[css3-syntax] Making U+0080 to U+009F "non-ASCII"? from Simon Sapin on 2013-01-24 (www-style@w3.org from January 2013)

From: Simon Sapin <simon.sapin@kozea.fr>
Date: Thu, 24 Jan 2013 21:34:24 +0100
To: www-style list <www-style@w3.org>
Message-ID: <51019AD0.7040403@kozea.fr>

Hi,

css3-syntax defines "non-ASCII character" as "A character with a 
codepoint equal to or greater than U+00A0 NO-BREAK SPACE."

Could we change that to "… equal to or greater than U+0080"? In other 
words, having the whole block of C1 control characters be considered 
non-ASCII. I don’t think that more than a tiny amount of existing 
content would be affected, but I don’t have any data to support that. 
Maybe I’m still a decade too late, I don’t know.

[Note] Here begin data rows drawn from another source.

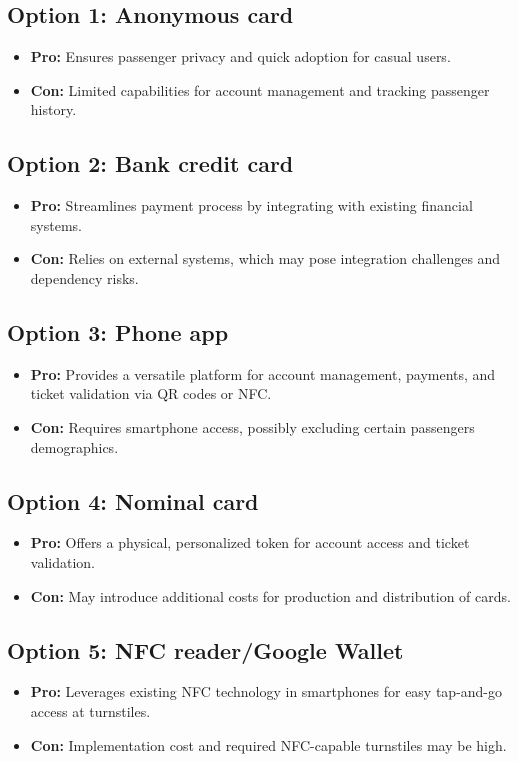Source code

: \subsection*{Option 1: Anonymous card}
\begin{itemize}
    \item \textbf{Pro:} Ensures passenger privacy and quick adoption for casual users.
    \item \textbf{Con:} Limited capabilities for account management and tracking passenger history.
\end{itemize}

\subsection*{Option 2: Bank credit card}
\begin{itemize}
    \item \textbf{Pro:} Streamlines payment process by integrating with existing financial systems.
    \item \textbf{Con:} Relies on external systems, which may pose integration challenges and dependency risks.
\end{itemize}

\subsection*{Option 3: Phone app}
\begin{itemize}
    \item \textbf{Pro:} Provides a versatile platform for account management, payments, and ticket validation via QR codes or NFC.
    \item \textbf{Con:} Requires smartphone access, possibly excluding certain passengers demographics.
\end{itemize}

\subsection*{Option 4: Nominal card}
\begin{itemize}
    \item \textbf{Pro:} Offers a physical, personalized token for account access and ticket validation.
    \item \textbf{Con:} May introduce additional costs for production and distribution of cards.
\end{itemize}

\subsection*{Option 5: NFC reader/Google Wallet}
\begin{itemize}
    \item \textbf{Pro:} Leverages existing NFC technology in smartphones for easy tap-and-go access at turnstiles.
    \item \textbf{Con:} Implementation cost and required NFC-capable turnstiles may be high.
\end{itemize}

Why? First, it’s weird. In any definition that I can find, ASCII stops 
at most at 0x7F. I understand the feeling that control characters should 
not be part of identifiers, but then why exclude them but not Unicode’s 
many other non-characters, whitespace or punctuation? Let’s not go 
there, handling non-ASCII uniformly is much simpler.

This peculiar definition of non-ASCII does not seem to have a reason, 
other that being a remain of CSS1 where the only non-ASCII characters 
are [¡-ÿ], the "printable" part of Latin-1.


Perhaps more importantly, this change would make some implementation 
strategies easier. If all non-ASCII characters are treated the same, a 
tokenizer could use UTF-8 bytes as its internal representation of text 
and work by only looking at individual bytes. Sequences of non-ASCII 
codepoints map 1:1 to sequences of non-ASCII bytes in UTF-8.

With "non-ASCII" starting at U+00A0 however this is not so easy, because 
U+0080~U+009F has to be discriminated from other multi-byte UTF-8 sequences.


Thoughts? Is this too small of a concern to make the change?
-- 
Simon Sapin

Received on Thursday, 24 January 2013 20:35:16 UTC